BEGIN Supplied data

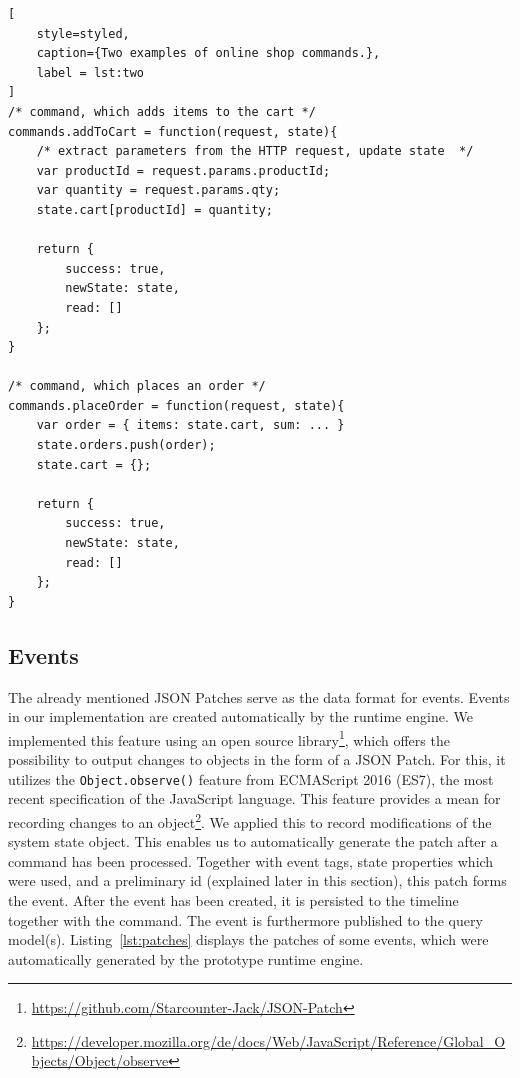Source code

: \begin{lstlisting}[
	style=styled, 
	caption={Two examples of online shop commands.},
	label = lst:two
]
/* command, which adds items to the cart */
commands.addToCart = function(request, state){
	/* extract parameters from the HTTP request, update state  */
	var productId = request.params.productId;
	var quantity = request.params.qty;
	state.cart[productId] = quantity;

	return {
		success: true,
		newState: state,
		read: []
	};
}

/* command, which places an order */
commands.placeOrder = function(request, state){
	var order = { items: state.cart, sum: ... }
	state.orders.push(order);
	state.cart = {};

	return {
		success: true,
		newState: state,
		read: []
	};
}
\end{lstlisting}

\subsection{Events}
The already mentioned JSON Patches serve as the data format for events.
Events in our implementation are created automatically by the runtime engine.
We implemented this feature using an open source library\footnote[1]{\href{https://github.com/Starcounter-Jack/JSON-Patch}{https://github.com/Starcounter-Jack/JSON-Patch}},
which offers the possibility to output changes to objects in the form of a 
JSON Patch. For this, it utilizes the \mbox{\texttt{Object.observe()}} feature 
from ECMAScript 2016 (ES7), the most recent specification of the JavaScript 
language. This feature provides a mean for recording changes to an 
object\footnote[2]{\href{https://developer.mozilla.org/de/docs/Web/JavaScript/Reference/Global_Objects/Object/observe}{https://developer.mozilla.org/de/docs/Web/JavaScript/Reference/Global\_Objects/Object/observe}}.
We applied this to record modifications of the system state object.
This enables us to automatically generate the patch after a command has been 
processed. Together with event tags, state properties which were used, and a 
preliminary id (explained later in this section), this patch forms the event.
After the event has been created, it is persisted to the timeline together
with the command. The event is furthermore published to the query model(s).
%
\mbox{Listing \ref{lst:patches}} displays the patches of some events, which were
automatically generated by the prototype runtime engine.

END Supplied data
BEGIN Supplied data

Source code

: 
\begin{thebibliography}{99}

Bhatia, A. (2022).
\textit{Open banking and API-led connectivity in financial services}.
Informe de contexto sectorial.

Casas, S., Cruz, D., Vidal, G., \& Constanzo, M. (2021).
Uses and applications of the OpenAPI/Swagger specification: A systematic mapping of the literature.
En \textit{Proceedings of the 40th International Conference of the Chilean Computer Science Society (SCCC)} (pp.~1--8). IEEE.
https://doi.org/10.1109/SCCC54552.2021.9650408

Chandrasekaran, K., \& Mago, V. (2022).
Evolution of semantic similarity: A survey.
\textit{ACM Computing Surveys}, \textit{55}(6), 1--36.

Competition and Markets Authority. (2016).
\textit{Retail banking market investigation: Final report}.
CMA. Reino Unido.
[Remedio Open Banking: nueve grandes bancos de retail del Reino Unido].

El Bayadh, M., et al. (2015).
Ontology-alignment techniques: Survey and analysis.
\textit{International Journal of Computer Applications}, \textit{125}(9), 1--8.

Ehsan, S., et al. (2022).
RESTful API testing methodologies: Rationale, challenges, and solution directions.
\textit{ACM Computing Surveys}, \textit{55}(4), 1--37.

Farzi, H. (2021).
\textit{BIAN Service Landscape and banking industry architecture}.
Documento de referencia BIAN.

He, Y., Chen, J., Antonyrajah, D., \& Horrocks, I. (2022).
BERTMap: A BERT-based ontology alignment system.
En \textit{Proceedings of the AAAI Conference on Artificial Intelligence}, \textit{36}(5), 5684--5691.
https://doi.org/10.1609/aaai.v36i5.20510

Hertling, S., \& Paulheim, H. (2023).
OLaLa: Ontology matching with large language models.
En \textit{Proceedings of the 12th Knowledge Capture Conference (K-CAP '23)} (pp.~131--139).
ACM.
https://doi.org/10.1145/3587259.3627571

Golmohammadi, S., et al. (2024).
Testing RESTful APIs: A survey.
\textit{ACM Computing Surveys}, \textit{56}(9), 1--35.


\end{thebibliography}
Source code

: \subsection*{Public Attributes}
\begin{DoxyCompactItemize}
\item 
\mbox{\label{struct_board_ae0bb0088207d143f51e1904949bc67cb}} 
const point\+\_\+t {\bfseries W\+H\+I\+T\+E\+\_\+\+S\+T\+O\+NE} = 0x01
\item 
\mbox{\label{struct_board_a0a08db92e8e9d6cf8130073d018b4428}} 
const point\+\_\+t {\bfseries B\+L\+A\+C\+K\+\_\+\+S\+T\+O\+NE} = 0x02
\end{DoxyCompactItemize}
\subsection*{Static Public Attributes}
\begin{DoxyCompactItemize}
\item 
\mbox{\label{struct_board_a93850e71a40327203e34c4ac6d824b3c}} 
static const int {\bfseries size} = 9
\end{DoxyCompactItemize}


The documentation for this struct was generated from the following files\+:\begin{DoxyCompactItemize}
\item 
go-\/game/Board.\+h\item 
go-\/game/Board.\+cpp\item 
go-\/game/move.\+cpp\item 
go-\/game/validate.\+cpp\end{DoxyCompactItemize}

END Supplied data
BEGIN Supplied data

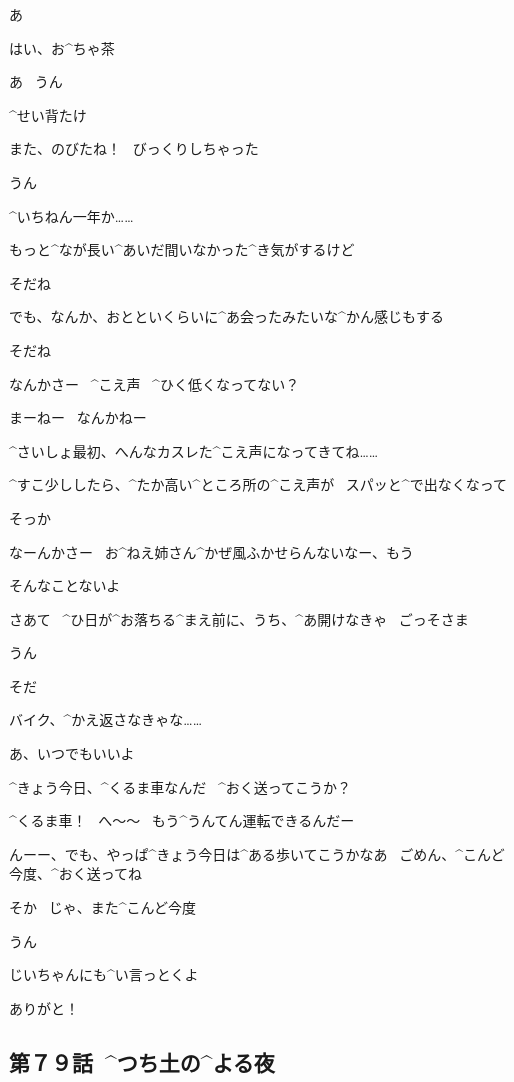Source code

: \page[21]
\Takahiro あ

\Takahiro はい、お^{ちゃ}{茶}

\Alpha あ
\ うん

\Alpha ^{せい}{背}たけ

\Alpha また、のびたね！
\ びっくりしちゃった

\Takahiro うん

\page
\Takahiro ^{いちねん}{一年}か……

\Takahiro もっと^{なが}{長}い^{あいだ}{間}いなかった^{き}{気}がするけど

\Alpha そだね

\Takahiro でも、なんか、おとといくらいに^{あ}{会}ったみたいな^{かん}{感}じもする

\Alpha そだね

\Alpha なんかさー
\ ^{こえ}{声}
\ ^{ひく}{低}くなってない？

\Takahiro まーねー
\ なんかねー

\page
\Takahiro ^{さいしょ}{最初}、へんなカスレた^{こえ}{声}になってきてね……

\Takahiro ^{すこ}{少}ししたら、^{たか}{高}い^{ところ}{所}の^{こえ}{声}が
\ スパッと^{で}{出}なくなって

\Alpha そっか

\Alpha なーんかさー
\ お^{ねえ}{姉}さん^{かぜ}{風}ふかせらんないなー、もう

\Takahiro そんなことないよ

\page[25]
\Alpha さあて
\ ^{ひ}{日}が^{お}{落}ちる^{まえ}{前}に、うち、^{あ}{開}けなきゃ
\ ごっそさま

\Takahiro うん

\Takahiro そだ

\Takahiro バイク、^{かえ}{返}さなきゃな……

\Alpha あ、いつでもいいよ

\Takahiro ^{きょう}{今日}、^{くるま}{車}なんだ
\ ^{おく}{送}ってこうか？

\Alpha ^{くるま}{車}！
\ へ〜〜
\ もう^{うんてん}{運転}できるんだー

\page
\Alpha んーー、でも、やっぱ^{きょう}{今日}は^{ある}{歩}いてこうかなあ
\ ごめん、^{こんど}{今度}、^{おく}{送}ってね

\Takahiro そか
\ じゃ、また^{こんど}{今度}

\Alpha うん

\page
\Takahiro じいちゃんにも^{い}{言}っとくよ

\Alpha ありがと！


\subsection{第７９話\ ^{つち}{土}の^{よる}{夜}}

END Supplied data

## The task
What lines in the entries above hold "items"? Copy every one.

## Output for this exercise
/* command, which adds items to the cart */
	var order = { items: state.cart, sum: ... }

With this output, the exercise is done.